Wednesday 1 June 2011

2010/11 Library Report

The Library Collections Agreement arrived at between the Board and the County Council was achieved after pressure from Members of the Committee and others calling for what they saw as necessary assessment of the value and contents of our possessions.  In the event, no such requests proved achievable under the pressure of the removal timetable.  Nevertheless, the Agreement, signed on 28 July 2010 and in many ways lacking precision, bears within it the undertaking that both parties, the Society and the County Council, will establish a negotiating body to ensure that its terms are carried out.

About a month after the Agreement was signed the Society's Honorary Librarian, Mrs Anne Nix, became ill.  David Bromwich nobly volunteered to take her place one day a week so that the consequences of the move in terms of unpacking and shelving, and later of service to enquirers, could be carried out to some extent.  Unpacking and shelving have by now been completed, and service to readers continues so far as possible; and two projects - the improvement of the storage of the Braikenridge Collection, and Volunteer Cataloguing - are under way, the first with financial support from the Heritage Service, the second from the Society.

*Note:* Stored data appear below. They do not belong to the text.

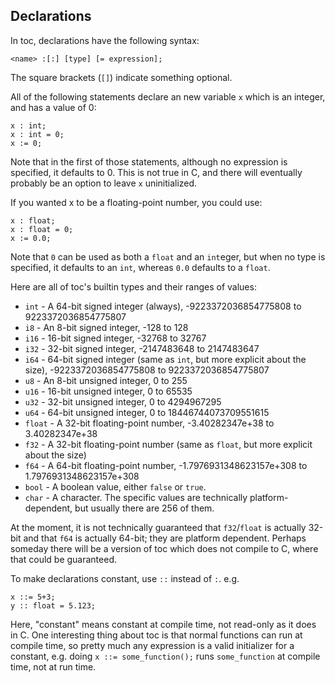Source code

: ## Declarations

In toc, declarations have the following syntax:
```
<name> :[:] [type] [= expression];
```

The square brackets (`[]`) indicate something optional.

All of the following statements
declare an new variable `x` which is an integer, and has a value of 0:
```
x : int;
x : int = 0;
x := 0;
```
Note that in the first of those statements, although no expression
is specified, it defaults to 0. This is not true in C,
and there will eventually probably be an option to
leave `x` uninitialized.

If you wanted x to be a floating-point number, you could use:
```
x : float;
x : float = 0;
x := 0.0;
```

Note that `0` can be used as both a `float` and an `int`eger, but
when no type is specified, it defaults to an `int`, whereas `0.0`
defaults to a `float`.

Here are all of toc's builtin types and their ranges of values:

- `int` - A 64-bit signed integer (always), -9223372036854775808 to 9223372036854775807
- `i8` - An 8-bit signed integer, -128 to 128
- `i16` - 16-bit signed integer, -32768 to 32767
- `i32` - 32-bit signed integer, -2147483648 to 2147483647
- `i64` - 64-bit signed integer (same as `int`, but more explicit about the size), -9223372036854775808 to 9223372036854775807
- `u8` - An 8-bit unsigned integer, 0 to 255
- `u16` - 16-bit unsigned integer, 0 to 65535
- `u32` - 32-bit unsigned integer, 0 to 4294967295
- `u64` - 64-bit unsigned integer, 0 to 18446744073709551615
- `float` - A 32-bit floating-point number, -3.40282347e+38 to 3.40282347e+38
- `f32` - A 32-bit floating-point number (same as `float`, but more explicit about the size)
- `f64` - A 64-bit floating-point number, -1.7976931348623157e+308 to 1.7976931348623157e+308
- `bool` - A boolean value, either `false` or `true`.
- `char` - A character. The specific values are technically platform-dependent, but usually there are 256 of them.

At the moment, it is not technically guaranteed that `f32`/`float` is actually 32-bit and that `f64` is actually 64-bit; they are platform dependent. Perhaps someday there will be a version of toc which does not compile to C, where that could be guaranteed.

To make declarations constant, use `::` instead of `:`. e.g.

```
x ::= 5+3;  
y :: float = 5.123;
```

Here, "constant" means constant at compile time, not read-only as it does in C. One interesting thing about toc is that normal functions can run at compile time, so pretty much any expression is a valid initializer for a constant, e.g. doing `x ::= some_function();` runs `some_function` at compile time, not at run time.
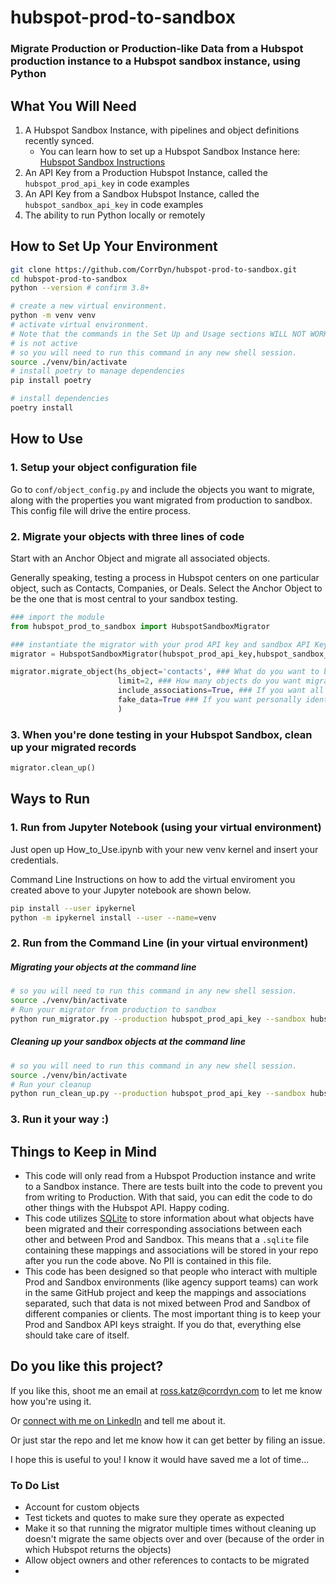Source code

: # hubspot-prod-to-sandbox

### Migrate Production or Production-like Data from a Hubspot production instance to a Hubspot sandbox instance, using Python

## What You Will Need

1. A Hubspot Sandbox Instance, with pipelines and object definitions recently synced.
   - You can learn how to set up a Hubspot Sandbox Instance here: [Hubspot Sandbox Instructions](https://knowledge.hubspot.com/account/set-up-a-hubspot-sandbox-account) 
2. An API Key from a Production Hubspot Instance, called the `hubspot_prod_api_key` in code examples
3. An API Key from a Sandbox Hubspot Instance, called the `hubspot_sandbox_api_key` in code examples
4. The ability to run Python locally or remotely

## How to Set Up Your Environment

```bash
git clone https://github.com/CorrDyn/hubspot-prod-to-sandbox.git
cd hubspot-prod-to-sandbox
python --version # confirm 3.8+

# create a new virtual environment.
python -m venv venv
# activate virtual environment.
# Note that the commands in the Set Up and Usage sections WILL NOT WORK if the virtual environment 
# is not active
# so you will need to run this command in any new shell session.
source ./venv/bin/activate
# install poetry to manage dependencies
pip install poetry

# install dependencies
poetry install
```

## How to Use

### 1. Setup your object configuration file
Go to `conf/object_config.py` and include the objects you want to migrate, along with the properties you want migrated from production to sandbox. This config file will drive the entire process.

### 2. Migrate your objects with three lines of code
Start with an Anchor Object and migrate all associated objects. 

Generally speaking, testing a process in Hubspot centers on one particular object, such as Contacts, Companies, or Deals. Select the Anchor Object to be the one that is most central to your sandbox testing.

```python
### import the module
from hubspot_prod_to_sandbox import HubspotSandboxMigrator

### instantiate the migrator with your prod API key and sandbox API Key
migrator = HubspotSandboxMigrator(hubspot_prod_api_key,hubspot_sandbox_api_key)

migrator.migrate_object(hs_object='contacts', ### What do you want to be your Anchor Object?
                        limit=2, ### How many objects do you want migrated
                        include_associations=True, ### If you want all associated objects in your object_config.py file to migrate
                        fake_data=True ### If you want personally identifiable information to be overwritten with fake data
                        )
```

### 3. When you're done testing in your Hubspot Sandbox, clean up your migrated records
```python
migrator.clean_up()
```

## Ways to Run

### 1. Run from Jupyter Notebook (using your virtual environment)
Just open up How_to_Use.ipynb with your new venv kernel and insert your credentials. 

Command Line Instructions on how to add the virtual enviroment you created above to your Jupyter notebook are shown below.

```bash
pip install --user ipykernel
python -m ipykernel install --user --name=venv
```

### 2. Run from the Command Line (in your virtual environment)

##### Migrating your objects at the command line
```bash
# so you will need to run this command in any new shell session.
source ./venv/bin/activate
# Run your migrator from production to sandbox
python run_migrator.py --production hubspot_prod_api_key --sandbox hubspot_sandbox_api_key --limit 2 --associations True --fake-data True --object contacts
```

##### Cleaning up your sandbox objects at the command line
```bash
# so you will need to run this command in any new shell session.
source ./venv/bin/activate
# Run your cleanup
python run_clean_up.py --production hubspot_prod_api_key --sandbox hubspot_sandbox_api_key
```

### 3. Run it your way :) 


## Things to Keep in Mind

- This code will only read from a Hubspot Production instance and write to a Sandbox instance. There are tests built into the code to prevent you from writing to Production. With that said, you can edit the code to do other things with the Hubspot API. Happy coding.
- This code utilizes [SQLite](https://www.sqlite.org/index.html) to store information about what objects have been migrated and their corresponding associations between each other and between Prod and Sandbox. This means that a `.sqlite` file containing these mappings and associations will be stored in your repo after you run the code above. No PII is contained in this file.
- This code has been designed so that people who interact with multiple Prod and Sandbox environments (like agency support teams) can work in the same GitHub project and keep the mappings and associations separated, such that data is not mixed between Prod and Sandbox of different companies or clients. The most important thing is to keep your Prod and Sandbox API keys straight. If you do that, everything else should take care of itself.

## Do you like this project?
If you like this, shoot me an email at ross.katz@corrdyn.com to let me know how you're using it. 

Or [connect with me on LinkedIn](https://www.linkedin.com/in/b-ross-katz/) and tell me about it.

Or just star the repo and let me know how it can get better by filing an issue.

I hope this is useful to you! I know it would have saved me a lot of time...

### To Do List
- Account for custom objects
- Test tickets and quotes to make sure they operate as expected
- Make it so that running the migrator multiple times without cleaning up doesn't migrate the same objects over and over (because of the order in which Hubspot returns the objects)
- Allow object owners and other references to contacts to be migrated
- 




                 



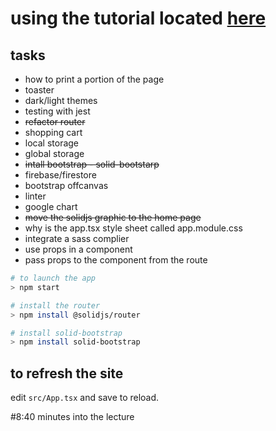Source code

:# using the tutorial located [here](https://www.youtube.com/watch?v=pFEZLQ6DOf0)

## tasks
- how to print a portion of the page
- toaster
- dark/light themes
- testing with jest
- ~~refactor router~~
- shopping cart
- local storage
- global storage
- ~~intall bootstrap - solid-bootstarp~~
- firebase/firestore
- bootstrap offcanvas
- linter
- google chart
- ~~move the solidjs graphic to the home page~~
- why is the app.tsx style sheet called app.module.css
- integrate a sass complier
- use props in a component
- pass props to the component from the route


```bash
# to launch the app
> npm start
```

```bash
# install the router
> npm install @solidjs/router
```

```bash
# install solid-bootstrap
> npm install solid-bootstrap
```
## to refresh the site
edit <code>src/App.tsx</code> and save to reload.

#8:40 minutes into the lecture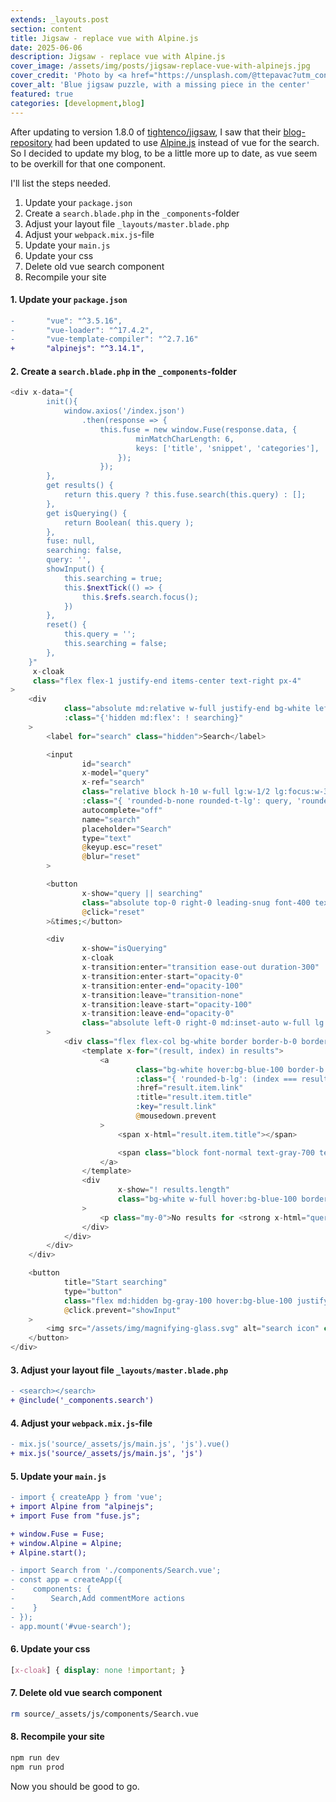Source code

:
 ```yaml
---
extends: _layouts.post
section: content
title: Jigsaw - replace vue with Alpine.js
date: 2025-06-06
description: Jigsaw - replace vue with Alpine.js
cover_image: /assets/img/posts/jigsaw-replace-vue-with-alpinejs.jpg
cover_credit: 'Photo by <a href="https://unsplash.com/@ttepavac?utm_content=creditCopyText&utm_medium=referral&utm_source=unsplash">Tanja Tepavac</a> on <a href="https://unsplash.com/photos/a-piece-of-a-puzzle-with-a-missing-piece-cWMhxNmQVq0?utm_content=creditCopyText&utm_medium=referral&utm_source=unsplash">Unsplash</a>'
cover_alt: 'Blue jigsaw puzzle, with a missing piece in the center'
featured: true
categories: [development,blog]
---
```


After updating to version 1.8.0 of [tightenco/jigsaw](https://jigsaw.tighten.com/), 
I saw that their [blog-repository](https://github.com/tighten/jigsaw-blog-template) had been updated to use [Alpine.js](https://alpinejs.dev/) instead of vue for the search. 
So I decided to update my blog, to be a little more up to date, as vue seem to be overkill for that one component.

I'll list the steps needed.

1. Update your `package.json`
2. Create a `search.blade.php` in the `_components`-folder
3. Adjust your layout file `_layouts/master.blade.php`
4. Adjust your `webpack.mix.js`-file
5. Update your `main.js`
6. Update your css
7. Delete old vue search component
8. Recompile your site

#### 1. Update your `package.json`

```diff
-       "vue": "^3.5.16",
-       "vue-loader": "^17.4.2",
-       "vue-template-compiler": "^2.7.16"
+       "alpinejs": "^3.14.1",
```

#### 2. Create a `search.blade.php` in the `_components`-folder

```php
<div x-data="{
        init(){
            window.axios('/index.json')
                .then(response => {
                    this.fuse = new window.Fuse(response.data, {
                            minMatchCharLength: 6,
                            keys: ['title', 'snippet', 'categories'],
                        });
                    });
        },
        get results() {
            return this.query ? this.fuse.search(this.query) : [];
        },
        get isQuerying() {
            return Boolean( this.query );
        },
        fuse: null,
        searching: false,
        query: '',
        showInput() {
            this.searching = true;
            this.$nextTick(() => {
                this.$refs.search.focus();
            })
        },
        reset() {
            this.query = '';
            this.searching = false;
        },
    }"
     x-cloak
     class="flex flex-1 justify-end items-center text-right px-4"
>
    <div
            class="absolute md:relative w-full justify-end bg-white left-0 top-0 z-10 mt-7 md:mt-0 px-4 md:px-0"
            :class="{'hidden md:flex': ! searching}"
    >
        <label for="search" class="hidden">Search</label>

        <input
                id="search"
                x-model="query"
                x-ref="search"
                class="relative block h-10 w-full lg:w-1/2 lg:focus:w-3/4 bg-gray-100 border border-gray-500 focus:border-blue-400 outline-none cursor-pointer text-gray-700 px-4 pb-0 pt-px transition-all duration-200 ease-out bg-[url('/assets/img/magnifying-glass.svg')] bg-no-repeat bg-[0.8rem] indent-[1.2em]"
                :class="{ 'rounded-b-none rounded-t-lg': query, 'rounded-3xl': !query }"
                autocomplete="off"
                name="search"
                placeholder="Search"
                type="text"
                @keyup.esc="reset"
                @blur="reset"
        >

        <button
                x-show="query || searching"
                class="absolute top-0 right-0 leading-snug font-400 text-3xl text-blue-500 hover:text-blue-600 focus:outline-none pr-7 md:pr-3"
                @click="reset"
        >&times;</button>

        <div
                x-show="isQuerying"
                x-cloak
                x-transition:enter="transition ease-out duration-300"
                x-transition:enter-start="opacity-0"
                x-transition:enter-end="opacity-100"
                x-transition:leave="transition-none"
                x-transition:leave-start="opacity-100"
                x-transition:leave-end="opacity-0"
                class="absolute left-0 right-0 md:inset-auto w-full lg:w-3/4 text-left mb-4 md:mt-10"
        >
            <div class="flex flex-col bg-white border border-b-0 border-t-0 border-blue-400 rounded-b-lg shadow-search mx-4 md:mx-0">
                <template x-for="(result, index) in results">
                    <a
                            class="bg-white hover:bg-blue-100 border-b border-blue-400 text-xl cursor-pointer p-4"
                            :class="{ 'rounded-b-lg': (index === results.length - 1) }"
                            :href="result.item.link"
                            :title="result.item.title"
                            :key="result.link"
                            @mousedown.prevent
                    >
                        <span x-html="result.item.title"></span>

                        <span class="block font-normal text-gray-700 text-sm my-1" x-html="result.item.snippet"></span>
                    </a>
                </template>
                <div
                        x-show="! results.length"
                        class="bg-white w-full hover:bg-blue-100 border-b border-blue-400 rounded-b-lg shadow cursor-pointer p-4"
                >
                    <p class="my-0">No results for <strong x-html="query"></strong></p>
                </div>
            </div>
        </div>
    </div>

    <button
            title="Start searching"
            type="button"
            class="flex md:hidden bg-gray-100 hover:bg-blue-100 justify-center items-center border border-gray-500 rounded-full focus:outline-none h-10 px-3"
            @click.prevent="showInput"
    >
        <img src="/assets/img/magnifying-glass.svg" alt="search icon" class="h-4 w-4 max-w-none">
    </button>
</div>
```

#### 3. Adjust your layout file `_layouts/master.blade.php`

```patch 
- <search></search>
+ @include('_components.search')
```

#### 4. Adjust your `webpack.mix.js`-file

```patch 
- mix.js('source/_assets/js/main.js', 'js').vue()
+ mix.js('source/_assets/js/main.js', 'js')
```

#### 5. Update your `main.js`

```patch
- import { createApp } from 'vue';
+ import Alpine from "alpinejs";
+ import Fuse from "fuse.js";

+ window.Fuse = Fuse;
+ window.Alpine = Alpine;
+ Alpine.start();

- import Search from './components/Search.vue';
- const app = createApp({
-    components: {
-        Search,Add commentMore actions
-    }
- });
- app.mount('#vue-search');
```

#### 6. Update your css

```css
[x-cloak] { display: none !important; }
```

#### 7. Delete old vue search component

```bash
rm source/_assets/js/components/Search.vue
```

#### 8. Recompile your site

```bash
npm run dev
npm run prod
```

Now you should be good to go.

The absence of the Honorary Librarian has seriously hampered the work of the Committee over the last few months, but that it has survived at all is due in no small measure to the persistence of its chairman, Dr Roy Haines, whose concern for the library is well known.  He felt, however, that a deepening crisis over the future of Mrs Nix as our Honorary Librarian was likely to provoke more difficulties for the Society than he felt able to face.  Dr Robert Dunning has therefore taken his place as an interim measure and is ably supported as Secretary by Dr Andrew Butcher in a move to ensure that the Society's library and associated collections receive the care and attention that is due.

To that end the Committee has left the Board in no doubt of its determination that a properly qualified and experienced librarian shall have care of this, the Society's hugely valuable asset; that repairs and conservation, adequate access, a satisfactory level of purchasing, and an academically-acceptable catalogue shall be its active aim.